There are a couple of interesting implications about memory protection. First, notice that the base address stored in the memory protection table doesn't necessarily have to be the same size as the registers of the CPU, so a CPU could theoretically use more RAM than address space by divying up sections of RAM between processes through clever use of the memory protection table. Second, we are actually providing support for security at the CPU level. Without memory protection, malicious programs would be able to subvert Unix-style file system permissions by simply patching the OS kernel in memory to skip file permission checks. Memory protection prevents such attacks from succeeding.
Memory protection was nice, but the 286 still had the problem that it used 16-bit registers for offsets, meaning that you could only access 64k at a time without changing your memory selectors for every pointer you followed. Intel fixed this with the 386. The 386 widened all the existing 16-bit registers to 32-bit. Our old friend AX? Now we'll call him EAX if we want all 32 bits and AX if we want only the lower 16-bits. Similarly, we've got EBX, ECX, EDX, ESI, EDI, EBP and ESP. Wow, suddenly we've got four gigs of address space instead of 64k. Neat, isn't it? Of course, we've still got memory protection too.
Even though your PC from Dell boots up in the same 16-bit Real Mode used by the 8088, nearly any operating system you are likely to be running on your Pentium family CPU is using the 32-bit protected mode introduced with the 386. Linux uses it. FreeBSD uses it. Windows 2000 uses it. Windows XP uses it. BeOS uses it. AtheOS uses it. The fact is, as far as most assembly programmers are concerned, the Pentium III isn't anything other than a 386 tricked out for maxiumum speed. Intel has made a few additions with MMX and SSE, but the core instruction set has remained exactly the same.

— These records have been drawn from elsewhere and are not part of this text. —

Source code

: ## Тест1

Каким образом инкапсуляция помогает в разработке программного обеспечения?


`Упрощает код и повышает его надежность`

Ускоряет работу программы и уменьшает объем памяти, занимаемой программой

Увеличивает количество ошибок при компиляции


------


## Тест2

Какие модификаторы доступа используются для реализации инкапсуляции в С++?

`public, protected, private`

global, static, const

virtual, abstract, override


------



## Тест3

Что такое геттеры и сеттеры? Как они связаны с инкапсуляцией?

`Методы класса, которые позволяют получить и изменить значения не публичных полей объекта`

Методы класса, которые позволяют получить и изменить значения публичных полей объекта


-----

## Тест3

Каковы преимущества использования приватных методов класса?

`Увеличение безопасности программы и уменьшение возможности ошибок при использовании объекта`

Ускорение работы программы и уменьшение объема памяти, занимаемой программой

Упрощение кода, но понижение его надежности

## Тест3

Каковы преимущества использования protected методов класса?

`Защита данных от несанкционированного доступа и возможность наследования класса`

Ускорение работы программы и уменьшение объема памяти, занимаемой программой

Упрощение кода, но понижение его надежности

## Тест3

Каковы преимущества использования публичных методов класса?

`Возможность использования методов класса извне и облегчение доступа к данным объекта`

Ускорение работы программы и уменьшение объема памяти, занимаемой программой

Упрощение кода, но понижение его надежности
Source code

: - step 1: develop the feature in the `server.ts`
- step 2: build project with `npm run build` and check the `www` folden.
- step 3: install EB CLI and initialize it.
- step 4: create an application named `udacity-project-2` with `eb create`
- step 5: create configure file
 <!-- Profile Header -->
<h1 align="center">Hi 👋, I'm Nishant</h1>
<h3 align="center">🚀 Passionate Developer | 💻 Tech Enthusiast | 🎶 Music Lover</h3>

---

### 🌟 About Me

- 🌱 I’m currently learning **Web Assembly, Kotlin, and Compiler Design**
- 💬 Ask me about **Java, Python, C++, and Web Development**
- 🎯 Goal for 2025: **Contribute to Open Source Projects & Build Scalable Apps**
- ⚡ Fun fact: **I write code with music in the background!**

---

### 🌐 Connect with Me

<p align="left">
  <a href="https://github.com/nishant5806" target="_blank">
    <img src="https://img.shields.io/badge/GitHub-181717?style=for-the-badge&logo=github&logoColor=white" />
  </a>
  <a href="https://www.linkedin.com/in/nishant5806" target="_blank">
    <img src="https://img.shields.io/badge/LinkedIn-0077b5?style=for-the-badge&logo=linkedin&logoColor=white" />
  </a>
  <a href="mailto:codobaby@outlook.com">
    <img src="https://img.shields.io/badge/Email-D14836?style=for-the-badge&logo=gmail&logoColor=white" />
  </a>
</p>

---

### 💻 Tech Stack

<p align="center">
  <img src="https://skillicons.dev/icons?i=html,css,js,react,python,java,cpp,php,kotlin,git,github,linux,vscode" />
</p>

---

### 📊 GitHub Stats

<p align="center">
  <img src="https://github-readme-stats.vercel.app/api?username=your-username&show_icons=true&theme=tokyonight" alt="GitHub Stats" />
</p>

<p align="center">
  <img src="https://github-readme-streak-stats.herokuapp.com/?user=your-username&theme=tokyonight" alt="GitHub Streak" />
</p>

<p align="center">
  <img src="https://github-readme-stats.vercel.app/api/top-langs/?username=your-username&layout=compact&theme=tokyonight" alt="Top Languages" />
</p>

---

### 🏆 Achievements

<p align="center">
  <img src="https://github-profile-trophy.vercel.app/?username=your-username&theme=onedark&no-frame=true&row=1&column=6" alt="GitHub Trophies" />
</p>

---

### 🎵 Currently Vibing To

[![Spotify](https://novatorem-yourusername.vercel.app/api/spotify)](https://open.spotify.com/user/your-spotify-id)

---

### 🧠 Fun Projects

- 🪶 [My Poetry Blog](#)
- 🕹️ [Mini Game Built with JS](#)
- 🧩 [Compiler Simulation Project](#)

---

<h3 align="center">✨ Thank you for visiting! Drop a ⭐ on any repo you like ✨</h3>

And Now for Something Completely Different
Perhaps you've heard about Intel's Itanium CPU. The design of the Itanium CPU is a joint project between Intel and HP, and is their answer for the 64-bit era. The instruction set it uses is caled IA-64, but it really doesn't have much in common with the IA-16 instruction set of the 8088 and the IA-32 instruction set of the 386. In fact, its quite a significant departure from what has come before.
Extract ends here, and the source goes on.